Sałatka mi się podoba, tylko coś bym tu jeszcze dodał.

Kukurydzę może?

A żeby bardziej kolorowo było dorzuciłbym, nawet dla ozdoby tylko (nie każdy w sumie bowiem lubi) jeszczo czarne oliwki.

P.S. Sałatkę już zrobiłem, z kurczakiem, ananasem, ryżem itd, jutro tylko ją muszę przetransportować do Ressovii:)
A później se pojedzie wraz ze mną i resztą ekipy na Słowację.

Ale twoją sałatkę z chęcią wykorzystam, bo dawno nic z tuńczykiem nie jadłem.


Ja jak Grześ, tuńczyka lubię...robię z nim nawet grzanki.

a ja jestem miłośnik ryb wszelakich…

Muszę tą wersję z łososiem też zrobić.

Pozdro.:D
Wspólny blog I & J


wiesz to wersja wyjściowa, można z nią eksperymentować

ja wyrzuciłam czarne oliwki, na rzecz zielonych, które bardziej lubię.

Może też dodać pokrajaną w drobną kostkę jakąś gorgonzzollę, np.

Pozdro.:D
Wspólny blog I & J


Z archiwum Smakoszka:

http://delicyje.salon24.pl/59549,salatka-rybna-dla-pan-i-nie-tylko

P.S. Mojego tekstu tuńczykowego jednak chyba nie wrzucałem, na tXT tez go nie widzę.

Al;e za to znalazłem tekst Igły-przepis na sałatkę rybną, z tymi fajnymi igielnymi wstawkami różnymi, więc linkuję:)


Super

wiesz, nawet już o “Smakoszku “ prawie zapomniałam
ech…
Wspólny blog I & J


A ja z sałat makaronowych

najbardziej lubię ostrą – rurki ukośnie cięte, z czerwoną i białą fasolą, czarnymi oliwkami, anchois (takie małe ribki – sardele) i kaparami.

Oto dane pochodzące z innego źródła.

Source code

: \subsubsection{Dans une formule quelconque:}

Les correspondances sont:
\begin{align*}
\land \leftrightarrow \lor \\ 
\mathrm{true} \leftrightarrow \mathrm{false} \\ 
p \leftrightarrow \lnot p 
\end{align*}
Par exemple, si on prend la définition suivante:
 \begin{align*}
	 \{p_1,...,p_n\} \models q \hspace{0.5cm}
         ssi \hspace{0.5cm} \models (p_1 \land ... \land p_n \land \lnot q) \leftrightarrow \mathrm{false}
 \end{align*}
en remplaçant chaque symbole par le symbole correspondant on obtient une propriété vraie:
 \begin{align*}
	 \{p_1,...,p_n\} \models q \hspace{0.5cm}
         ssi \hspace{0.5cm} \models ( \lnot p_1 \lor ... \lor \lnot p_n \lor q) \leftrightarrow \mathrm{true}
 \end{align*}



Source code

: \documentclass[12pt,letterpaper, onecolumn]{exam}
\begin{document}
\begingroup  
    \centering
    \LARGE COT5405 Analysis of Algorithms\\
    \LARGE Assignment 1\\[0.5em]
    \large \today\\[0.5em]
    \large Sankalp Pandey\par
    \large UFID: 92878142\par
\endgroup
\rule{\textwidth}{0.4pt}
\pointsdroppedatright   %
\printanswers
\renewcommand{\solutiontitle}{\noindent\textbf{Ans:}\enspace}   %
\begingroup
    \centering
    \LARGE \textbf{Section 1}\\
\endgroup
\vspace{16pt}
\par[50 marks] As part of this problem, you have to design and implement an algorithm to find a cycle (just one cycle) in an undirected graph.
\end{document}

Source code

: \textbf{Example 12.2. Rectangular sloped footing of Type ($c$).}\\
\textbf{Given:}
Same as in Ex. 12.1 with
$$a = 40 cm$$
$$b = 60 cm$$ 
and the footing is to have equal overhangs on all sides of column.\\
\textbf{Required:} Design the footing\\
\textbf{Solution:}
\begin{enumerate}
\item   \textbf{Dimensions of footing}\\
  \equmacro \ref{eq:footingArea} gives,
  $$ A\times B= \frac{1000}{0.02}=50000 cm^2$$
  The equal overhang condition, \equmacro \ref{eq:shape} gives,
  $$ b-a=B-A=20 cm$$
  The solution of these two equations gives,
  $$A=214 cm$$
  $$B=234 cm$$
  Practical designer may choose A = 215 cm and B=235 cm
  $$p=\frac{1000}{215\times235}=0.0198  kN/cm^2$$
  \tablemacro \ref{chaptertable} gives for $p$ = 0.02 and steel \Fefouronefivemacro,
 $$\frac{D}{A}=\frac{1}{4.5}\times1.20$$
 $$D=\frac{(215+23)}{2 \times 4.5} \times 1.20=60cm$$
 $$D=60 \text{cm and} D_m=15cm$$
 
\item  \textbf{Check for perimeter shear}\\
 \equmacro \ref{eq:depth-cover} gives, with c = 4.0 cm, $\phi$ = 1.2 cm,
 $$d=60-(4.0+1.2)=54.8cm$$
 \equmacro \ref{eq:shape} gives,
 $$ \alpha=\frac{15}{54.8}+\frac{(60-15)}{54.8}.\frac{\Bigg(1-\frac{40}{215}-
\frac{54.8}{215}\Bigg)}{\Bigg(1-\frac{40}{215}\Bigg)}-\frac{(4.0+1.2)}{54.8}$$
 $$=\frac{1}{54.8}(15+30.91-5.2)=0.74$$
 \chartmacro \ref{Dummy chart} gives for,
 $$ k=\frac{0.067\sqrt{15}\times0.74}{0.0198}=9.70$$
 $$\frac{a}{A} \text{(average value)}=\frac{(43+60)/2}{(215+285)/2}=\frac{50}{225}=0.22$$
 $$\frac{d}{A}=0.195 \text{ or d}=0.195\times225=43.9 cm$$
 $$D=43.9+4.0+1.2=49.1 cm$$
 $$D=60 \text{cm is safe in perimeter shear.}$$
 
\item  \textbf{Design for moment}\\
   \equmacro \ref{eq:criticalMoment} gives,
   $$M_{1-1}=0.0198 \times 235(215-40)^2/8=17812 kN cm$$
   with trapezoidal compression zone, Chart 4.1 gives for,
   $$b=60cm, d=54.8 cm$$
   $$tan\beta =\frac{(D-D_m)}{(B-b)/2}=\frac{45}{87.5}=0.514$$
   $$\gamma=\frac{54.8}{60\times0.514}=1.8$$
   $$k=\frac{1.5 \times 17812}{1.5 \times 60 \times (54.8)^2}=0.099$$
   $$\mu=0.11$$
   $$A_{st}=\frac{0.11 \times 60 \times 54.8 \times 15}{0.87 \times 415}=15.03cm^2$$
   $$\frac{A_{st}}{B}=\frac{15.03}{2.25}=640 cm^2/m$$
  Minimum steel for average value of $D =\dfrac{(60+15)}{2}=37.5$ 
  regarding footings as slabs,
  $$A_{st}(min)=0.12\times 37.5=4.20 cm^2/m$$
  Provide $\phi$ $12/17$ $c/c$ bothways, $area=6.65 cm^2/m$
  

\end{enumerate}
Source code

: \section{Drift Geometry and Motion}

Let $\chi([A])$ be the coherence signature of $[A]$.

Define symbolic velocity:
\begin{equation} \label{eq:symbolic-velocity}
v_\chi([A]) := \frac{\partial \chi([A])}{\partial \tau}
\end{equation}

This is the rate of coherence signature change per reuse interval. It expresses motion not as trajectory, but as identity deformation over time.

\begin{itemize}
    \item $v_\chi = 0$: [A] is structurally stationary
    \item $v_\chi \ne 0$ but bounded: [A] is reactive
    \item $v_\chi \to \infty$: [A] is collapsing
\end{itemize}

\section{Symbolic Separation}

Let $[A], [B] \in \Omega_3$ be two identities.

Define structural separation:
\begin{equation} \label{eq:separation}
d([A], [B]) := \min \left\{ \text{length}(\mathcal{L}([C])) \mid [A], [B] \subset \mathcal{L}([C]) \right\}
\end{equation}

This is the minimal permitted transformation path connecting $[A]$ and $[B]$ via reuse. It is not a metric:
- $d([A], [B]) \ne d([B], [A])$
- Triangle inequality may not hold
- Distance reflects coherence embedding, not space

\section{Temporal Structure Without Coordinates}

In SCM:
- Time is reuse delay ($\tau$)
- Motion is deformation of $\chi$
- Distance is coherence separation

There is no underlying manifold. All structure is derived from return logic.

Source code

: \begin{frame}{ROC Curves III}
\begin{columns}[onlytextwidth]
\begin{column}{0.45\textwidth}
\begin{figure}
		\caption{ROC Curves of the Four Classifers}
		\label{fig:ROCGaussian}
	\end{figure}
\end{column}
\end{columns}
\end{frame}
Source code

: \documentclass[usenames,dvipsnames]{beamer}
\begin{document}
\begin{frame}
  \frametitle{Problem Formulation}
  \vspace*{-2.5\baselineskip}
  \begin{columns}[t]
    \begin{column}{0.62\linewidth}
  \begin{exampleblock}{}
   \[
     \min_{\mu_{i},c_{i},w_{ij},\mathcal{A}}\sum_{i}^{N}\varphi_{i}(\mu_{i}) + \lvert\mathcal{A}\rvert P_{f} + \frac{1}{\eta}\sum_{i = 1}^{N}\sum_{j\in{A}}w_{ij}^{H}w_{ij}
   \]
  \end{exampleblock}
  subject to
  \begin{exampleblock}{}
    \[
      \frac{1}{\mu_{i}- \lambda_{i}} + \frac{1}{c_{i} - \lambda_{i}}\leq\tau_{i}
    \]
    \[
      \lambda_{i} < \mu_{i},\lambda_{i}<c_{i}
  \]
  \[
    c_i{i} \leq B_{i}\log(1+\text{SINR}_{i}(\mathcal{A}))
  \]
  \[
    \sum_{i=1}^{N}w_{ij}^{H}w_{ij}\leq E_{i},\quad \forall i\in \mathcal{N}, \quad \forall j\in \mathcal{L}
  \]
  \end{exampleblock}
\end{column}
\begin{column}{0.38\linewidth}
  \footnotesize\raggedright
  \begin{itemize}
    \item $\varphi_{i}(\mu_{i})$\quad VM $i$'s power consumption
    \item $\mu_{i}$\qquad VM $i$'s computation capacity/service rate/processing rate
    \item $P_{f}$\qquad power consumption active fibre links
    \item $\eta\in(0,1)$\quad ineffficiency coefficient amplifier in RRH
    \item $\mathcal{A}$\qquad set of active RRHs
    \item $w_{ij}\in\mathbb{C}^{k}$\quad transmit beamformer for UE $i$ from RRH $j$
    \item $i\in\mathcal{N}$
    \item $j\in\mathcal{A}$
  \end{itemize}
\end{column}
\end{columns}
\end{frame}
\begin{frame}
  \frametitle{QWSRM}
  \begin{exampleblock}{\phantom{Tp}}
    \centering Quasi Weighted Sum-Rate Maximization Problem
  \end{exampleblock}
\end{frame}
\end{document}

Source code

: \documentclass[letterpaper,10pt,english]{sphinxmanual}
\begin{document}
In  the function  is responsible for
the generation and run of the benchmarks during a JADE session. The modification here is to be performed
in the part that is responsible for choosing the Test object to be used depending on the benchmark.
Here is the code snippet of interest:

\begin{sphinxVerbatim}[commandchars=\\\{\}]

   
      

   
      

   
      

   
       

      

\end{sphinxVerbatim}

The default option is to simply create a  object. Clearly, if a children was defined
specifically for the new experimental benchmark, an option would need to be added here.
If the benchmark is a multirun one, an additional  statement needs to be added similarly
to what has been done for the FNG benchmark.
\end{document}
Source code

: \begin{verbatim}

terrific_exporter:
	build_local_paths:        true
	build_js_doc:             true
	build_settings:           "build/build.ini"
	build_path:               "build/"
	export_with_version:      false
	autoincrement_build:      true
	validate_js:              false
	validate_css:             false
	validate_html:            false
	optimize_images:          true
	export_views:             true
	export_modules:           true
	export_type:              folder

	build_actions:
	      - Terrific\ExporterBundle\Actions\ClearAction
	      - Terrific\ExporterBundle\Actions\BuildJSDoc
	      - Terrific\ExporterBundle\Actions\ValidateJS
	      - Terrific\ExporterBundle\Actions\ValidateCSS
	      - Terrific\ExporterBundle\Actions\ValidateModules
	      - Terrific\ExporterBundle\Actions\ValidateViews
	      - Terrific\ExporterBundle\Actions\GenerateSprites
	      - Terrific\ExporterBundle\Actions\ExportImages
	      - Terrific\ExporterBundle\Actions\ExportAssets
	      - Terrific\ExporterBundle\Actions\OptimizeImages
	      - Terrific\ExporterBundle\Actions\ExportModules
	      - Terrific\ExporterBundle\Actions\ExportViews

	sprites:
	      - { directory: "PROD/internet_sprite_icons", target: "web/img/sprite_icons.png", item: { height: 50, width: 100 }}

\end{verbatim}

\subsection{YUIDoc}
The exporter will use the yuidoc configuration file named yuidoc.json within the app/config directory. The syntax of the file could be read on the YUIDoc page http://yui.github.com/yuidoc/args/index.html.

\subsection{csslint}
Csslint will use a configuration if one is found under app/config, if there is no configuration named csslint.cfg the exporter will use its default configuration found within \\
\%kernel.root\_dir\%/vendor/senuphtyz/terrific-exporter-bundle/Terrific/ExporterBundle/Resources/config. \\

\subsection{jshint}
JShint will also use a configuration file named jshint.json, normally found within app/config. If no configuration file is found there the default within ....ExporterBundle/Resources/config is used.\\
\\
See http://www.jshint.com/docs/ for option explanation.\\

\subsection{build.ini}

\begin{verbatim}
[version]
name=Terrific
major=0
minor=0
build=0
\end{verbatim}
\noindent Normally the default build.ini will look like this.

Wszystko wymieszane jeszcze na gorąco z bardzo ostrym papryczno-pomidorowo-cebulowo-ziołowym sosem. No i wystawione za okno do ostudzenia.

Jeżeli jest dużo wina do gaszenia pożaru w przełyku, to jest pycha…

Iwona, ja poproszę przepisy na kluchy!


Merlocie, ooo, musi byc pycha,

szczególnie ten sos urzekający:)

No i to wino.

Algo, a ja o Smakoskzu pamiętam, bo w sumie uważam go za jedno z ciekawszych zjawisk w necie i w Salonie 24, rzadko kiedy udaje się osiągnąć taki klimat jak tam był.

pewnie idealizuję, bo to już dwa lata właściwie od tego czasu minęły (eh, jak ten czas szybko leci), ale mam wrażenie, że juz tak fajnie w necie nie bywa jak tam było:)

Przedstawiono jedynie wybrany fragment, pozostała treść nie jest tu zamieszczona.